Stored data entries:
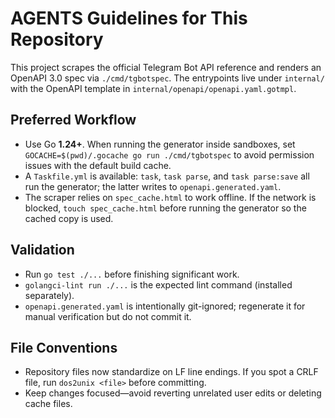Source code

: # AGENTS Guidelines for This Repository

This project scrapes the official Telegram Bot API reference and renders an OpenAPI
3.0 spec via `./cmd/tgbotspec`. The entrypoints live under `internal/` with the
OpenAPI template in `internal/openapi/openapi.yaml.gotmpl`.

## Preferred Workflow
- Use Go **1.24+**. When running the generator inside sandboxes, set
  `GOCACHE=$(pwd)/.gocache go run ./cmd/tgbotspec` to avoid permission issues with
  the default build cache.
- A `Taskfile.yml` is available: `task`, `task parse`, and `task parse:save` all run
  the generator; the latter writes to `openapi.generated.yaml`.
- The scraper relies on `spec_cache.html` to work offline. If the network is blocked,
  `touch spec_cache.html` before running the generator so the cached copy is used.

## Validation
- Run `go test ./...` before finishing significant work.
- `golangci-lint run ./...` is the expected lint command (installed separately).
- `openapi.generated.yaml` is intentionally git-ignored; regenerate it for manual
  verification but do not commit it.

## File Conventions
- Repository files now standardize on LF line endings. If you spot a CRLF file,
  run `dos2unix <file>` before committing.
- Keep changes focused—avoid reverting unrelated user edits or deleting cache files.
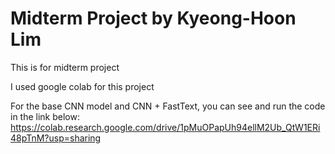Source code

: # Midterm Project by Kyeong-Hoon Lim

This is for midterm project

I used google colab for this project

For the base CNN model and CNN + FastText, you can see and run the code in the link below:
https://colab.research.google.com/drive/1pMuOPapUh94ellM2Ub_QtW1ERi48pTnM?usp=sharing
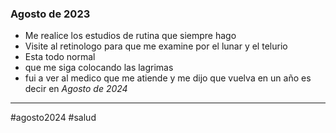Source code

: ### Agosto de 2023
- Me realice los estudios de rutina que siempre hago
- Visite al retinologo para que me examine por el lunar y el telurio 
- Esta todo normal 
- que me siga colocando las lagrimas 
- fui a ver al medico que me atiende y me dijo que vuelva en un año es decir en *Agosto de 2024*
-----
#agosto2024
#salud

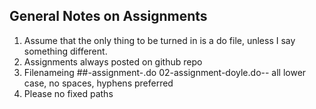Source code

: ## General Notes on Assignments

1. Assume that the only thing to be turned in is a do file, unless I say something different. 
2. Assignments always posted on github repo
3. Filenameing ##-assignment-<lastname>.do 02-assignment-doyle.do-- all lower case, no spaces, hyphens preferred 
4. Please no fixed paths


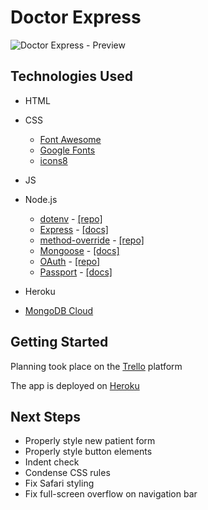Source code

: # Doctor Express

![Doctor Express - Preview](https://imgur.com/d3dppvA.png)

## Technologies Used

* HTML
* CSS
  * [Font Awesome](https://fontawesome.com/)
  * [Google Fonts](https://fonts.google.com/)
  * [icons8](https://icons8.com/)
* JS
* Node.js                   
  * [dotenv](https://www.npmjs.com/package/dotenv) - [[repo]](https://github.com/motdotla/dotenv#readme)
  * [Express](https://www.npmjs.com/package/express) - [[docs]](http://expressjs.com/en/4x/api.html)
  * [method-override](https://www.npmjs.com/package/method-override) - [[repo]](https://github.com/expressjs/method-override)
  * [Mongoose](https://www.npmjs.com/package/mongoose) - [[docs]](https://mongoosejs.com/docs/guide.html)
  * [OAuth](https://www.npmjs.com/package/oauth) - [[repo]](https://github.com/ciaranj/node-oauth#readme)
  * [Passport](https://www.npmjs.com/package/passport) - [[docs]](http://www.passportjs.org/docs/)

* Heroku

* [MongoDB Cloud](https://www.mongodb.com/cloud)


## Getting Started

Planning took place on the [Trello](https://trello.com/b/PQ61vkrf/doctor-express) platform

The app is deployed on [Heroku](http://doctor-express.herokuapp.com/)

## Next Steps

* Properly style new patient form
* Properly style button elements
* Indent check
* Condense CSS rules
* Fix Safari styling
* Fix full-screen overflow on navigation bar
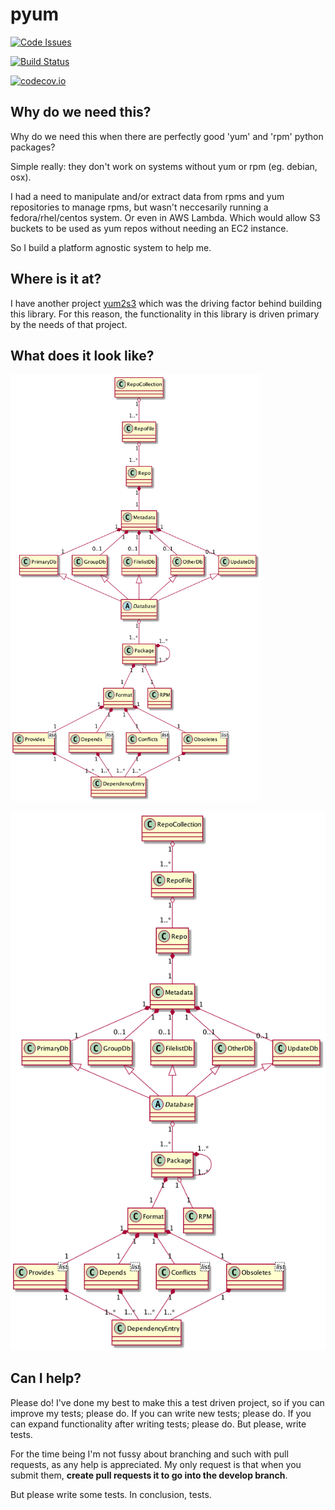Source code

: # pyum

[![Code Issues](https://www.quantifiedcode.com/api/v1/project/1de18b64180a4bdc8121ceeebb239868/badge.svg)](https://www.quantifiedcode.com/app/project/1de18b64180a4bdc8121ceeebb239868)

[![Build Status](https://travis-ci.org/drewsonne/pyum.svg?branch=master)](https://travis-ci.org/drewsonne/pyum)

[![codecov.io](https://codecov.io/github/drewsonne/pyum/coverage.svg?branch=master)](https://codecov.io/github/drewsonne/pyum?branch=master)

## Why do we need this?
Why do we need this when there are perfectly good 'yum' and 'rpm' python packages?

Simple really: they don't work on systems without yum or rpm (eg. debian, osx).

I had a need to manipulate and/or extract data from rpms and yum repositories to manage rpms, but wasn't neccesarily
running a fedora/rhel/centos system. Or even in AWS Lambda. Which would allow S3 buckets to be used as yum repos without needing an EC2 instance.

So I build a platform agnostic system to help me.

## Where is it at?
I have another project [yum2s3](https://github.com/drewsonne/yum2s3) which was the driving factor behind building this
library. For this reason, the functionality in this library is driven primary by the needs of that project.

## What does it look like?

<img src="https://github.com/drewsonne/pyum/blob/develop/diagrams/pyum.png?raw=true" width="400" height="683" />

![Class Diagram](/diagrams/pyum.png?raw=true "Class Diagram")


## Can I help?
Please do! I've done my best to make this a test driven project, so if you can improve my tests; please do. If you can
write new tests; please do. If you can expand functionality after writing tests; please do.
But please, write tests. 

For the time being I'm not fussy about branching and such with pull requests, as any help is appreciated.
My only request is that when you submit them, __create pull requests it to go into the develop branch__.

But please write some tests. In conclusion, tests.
--
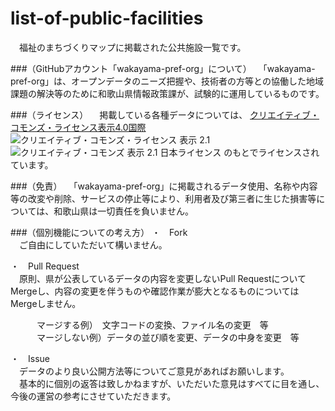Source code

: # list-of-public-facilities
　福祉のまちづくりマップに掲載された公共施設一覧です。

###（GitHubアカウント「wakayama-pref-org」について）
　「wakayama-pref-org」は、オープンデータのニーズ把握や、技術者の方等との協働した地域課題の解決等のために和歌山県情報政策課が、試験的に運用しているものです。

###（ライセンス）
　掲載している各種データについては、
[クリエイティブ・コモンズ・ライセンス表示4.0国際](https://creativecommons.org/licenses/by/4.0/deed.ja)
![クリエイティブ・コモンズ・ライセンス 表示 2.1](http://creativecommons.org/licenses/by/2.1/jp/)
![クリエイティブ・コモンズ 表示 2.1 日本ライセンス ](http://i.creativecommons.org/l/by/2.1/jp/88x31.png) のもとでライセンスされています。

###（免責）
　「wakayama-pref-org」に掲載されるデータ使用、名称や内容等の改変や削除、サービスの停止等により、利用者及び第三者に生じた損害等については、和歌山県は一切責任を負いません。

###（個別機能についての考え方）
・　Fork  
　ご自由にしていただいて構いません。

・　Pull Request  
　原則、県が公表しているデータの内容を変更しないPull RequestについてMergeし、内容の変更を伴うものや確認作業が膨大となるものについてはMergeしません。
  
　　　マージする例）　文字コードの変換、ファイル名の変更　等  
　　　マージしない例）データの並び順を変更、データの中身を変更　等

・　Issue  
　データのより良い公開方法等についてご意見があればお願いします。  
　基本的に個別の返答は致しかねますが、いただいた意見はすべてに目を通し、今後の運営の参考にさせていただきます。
* * *
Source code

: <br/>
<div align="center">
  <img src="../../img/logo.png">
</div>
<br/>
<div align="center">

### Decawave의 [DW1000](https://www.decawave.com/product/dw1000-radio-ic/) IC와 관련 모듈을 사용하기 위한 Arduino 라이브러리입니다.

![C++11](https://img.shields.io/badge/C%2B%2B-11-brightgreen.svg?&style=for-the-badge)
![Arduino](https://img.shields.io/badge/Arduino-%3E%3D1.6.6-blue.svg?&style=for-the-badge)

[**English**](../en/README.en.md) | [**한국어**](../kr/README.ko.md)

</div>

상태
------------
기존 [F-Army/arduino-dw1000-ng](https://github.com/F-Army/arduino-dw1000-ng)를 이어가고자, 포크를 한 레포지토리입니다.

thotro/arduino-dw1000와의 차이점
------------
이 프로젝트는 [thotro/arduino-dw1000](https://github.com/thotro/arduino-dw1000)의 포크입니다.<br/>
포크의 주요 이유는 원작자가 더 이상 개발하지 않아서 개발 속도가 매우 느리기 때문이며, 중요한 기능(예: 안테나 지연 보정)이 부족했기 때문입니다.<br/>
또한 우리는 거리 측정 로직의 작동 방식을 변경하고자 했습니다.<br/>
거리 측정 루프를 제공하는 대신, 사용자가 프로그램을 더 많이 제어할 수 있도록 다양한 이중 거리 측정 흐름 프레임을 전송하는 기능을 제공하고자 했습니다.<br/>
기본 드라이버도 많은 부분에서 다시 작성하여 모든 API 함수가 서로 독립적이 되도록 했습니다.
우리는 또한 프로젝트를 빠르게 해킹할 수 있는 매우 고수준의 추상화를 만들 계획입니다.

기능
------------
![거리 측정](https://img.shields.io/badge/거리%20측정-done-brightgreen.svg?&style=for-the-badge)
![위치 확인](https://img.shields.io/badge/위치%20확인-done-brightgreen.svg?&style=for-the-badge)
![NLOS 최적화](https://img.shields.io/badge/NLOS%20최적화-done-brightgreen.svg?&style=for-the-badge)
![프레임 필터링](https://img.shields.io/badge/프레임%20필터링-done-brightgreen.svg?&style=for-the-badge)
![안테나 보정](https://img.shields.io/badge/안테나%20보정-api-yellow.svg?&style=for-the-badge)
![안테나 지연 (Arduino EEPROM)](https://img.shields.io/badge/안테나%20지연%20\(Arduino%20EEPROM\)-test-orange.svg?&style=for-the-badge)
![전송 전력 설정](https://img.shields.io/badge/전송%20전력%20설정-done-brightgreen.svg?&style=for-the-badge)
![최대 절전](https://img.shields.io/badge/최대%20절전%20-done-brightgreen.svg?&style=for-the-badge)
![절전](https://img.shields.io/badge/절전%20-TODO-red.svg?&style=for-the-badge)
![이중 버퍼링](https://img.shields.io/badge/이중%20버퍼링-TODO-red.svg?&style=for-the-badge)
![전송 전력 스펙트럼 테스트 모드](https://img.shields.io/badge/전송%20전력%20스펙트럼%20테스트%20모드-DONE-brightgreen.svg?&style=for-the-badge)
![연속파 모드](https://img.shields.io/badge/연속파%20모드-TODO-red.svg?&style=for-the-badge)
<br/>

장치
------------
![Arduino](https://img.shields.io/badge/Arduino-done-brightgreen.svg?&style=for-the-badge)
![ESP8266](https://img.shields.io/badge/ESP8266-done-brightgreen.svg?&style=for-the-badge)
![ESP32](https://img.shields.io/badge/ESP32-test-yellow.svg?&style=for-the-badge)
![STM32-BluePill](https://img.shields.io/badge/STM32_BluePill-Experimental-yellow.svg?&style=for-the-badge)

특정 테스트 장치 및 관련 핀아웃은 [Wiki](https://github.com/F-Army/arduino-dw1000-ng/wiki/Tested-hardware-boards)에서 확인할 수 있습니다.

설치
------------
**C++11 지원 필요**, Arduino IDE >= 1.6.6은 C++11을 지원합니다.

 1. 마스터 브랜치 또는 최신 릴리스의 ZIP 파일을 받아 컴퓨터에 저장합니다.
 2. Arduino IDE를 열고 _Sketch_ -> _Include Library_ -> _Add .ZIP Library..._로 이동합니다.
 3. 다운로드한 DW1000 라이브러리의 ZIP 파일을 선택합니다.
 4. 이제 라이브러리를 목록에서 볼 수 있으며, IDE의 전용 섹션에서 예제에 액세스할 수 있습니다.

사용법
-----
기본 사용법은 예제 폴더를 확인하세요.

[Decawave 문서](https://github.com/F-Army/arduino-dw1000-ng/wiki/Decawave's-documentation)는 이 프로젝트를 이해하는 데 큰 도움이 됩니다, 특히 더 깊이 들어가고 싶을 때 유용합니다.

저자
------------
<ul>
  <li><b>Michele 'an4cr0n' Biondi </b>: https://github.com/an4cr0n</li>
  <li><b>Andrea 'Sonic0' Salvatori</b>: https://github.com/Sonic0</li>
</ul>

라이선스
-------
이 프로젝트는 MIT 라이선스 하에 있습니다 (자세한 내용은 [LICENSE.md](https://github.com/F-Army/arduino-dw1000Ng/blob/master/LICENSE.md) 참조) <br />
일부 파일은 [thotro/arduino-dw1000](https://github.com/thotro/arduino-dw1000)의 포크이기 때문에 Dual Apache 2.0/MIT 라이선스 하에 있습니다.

**EXERCISE DETAILS**: The lines you need are those containing "creativecommons"; find them in the records and copy them.

**OUTPUT OF THE TASK**:
[クリエイティブ・コモンズ・ライセンス表示4.0国際](https://creativecommons.org/licenses/by/4.0/deed.ja)
![クリエイティブ・コモンズ・ライセンス 表示 2.1](http://creativecommons.org/licenses/by/2.1/jp/)
![クリエイティブ・コモンズ 表示 2.1 日本ライセンス ](http://i.creativecommons.org/l/by/2.1/jp/88x31.png) のもとでライセンスされています。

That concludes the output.